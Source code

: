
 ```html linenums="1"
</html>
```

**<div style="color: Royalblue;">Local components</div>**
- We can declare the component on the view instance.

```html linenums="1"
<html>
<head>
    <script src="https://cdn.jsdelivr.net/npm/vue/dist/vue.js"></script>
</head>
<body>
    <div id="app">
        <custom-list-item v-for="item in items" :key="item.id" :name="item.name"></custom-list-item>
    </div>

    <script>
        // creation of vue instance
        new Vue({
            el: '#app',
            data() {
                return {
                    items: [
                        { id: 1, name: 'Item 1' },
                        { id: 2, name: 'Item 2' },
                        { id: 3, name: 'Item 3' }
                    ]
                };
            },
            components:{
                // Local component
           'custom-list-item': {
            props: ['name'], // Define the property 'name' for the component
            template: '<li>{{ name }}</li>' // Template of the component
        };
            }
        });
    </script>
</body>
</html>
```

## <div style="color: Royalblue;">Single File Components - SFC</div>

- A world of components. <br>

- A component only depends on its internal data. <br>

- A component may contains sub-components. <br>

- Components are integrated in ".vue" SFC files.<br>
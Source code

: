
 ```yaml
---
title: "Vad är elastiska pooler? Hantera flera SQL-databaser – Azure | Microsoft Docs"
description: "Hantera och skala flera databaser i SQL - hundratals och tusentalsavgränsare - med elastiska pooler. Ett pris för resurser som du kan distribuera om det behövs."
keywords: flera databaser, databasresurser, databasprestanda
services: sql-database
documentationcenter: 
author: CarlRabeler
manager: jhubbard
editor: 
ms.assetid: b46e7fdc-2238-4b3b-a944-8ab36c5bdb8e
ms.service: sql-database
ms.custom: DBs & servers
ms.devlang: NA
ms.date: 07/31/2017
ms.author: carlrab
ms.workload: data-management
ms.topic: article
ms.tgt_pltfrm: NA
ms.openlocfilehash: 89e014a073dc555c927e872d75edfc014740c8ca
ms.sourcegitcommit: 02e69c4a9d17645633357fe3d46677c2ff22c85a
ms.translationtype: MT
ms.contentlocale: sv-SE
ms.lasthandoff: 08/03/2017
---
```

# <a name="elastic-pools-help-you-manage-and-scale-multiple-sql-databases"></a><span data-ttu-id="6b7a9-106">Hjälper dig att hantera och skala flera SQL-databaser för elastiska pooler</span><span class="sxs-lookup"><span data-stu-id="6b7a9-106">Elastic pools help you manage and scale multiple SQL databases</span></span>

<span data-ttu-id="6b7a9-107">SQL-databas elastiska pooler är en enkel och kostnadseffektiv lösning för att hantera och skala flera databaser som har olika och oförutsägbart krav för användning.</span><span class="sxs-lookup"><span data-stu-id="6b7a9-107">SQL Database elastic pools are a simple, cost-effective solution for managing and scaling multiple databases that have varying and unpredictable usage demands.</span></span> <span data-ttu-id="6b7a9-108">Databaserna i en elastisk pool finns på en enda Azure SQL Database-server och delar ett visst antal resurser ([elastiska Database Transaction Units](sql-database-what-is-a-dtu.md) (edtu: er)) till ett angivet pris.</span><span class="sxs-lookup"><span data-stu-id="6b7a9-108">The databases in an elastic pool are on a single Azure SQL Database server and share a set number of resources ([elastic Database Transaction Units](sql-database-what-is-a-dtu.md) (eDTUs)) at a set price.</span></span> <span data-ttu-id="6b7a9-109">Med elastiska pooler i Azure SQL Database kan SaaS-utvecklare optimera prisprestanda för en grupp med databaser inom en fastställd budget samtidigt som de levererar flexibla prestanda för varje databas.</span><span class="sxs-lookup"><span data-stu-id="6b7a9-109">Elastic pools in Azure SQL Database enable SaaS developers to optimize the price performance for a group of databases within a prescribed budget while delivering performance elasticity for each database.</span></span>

▸ **Task details**
How many lines of the data hold the string "items"? Reply with the number alone.

▸ **Exercise answer**
2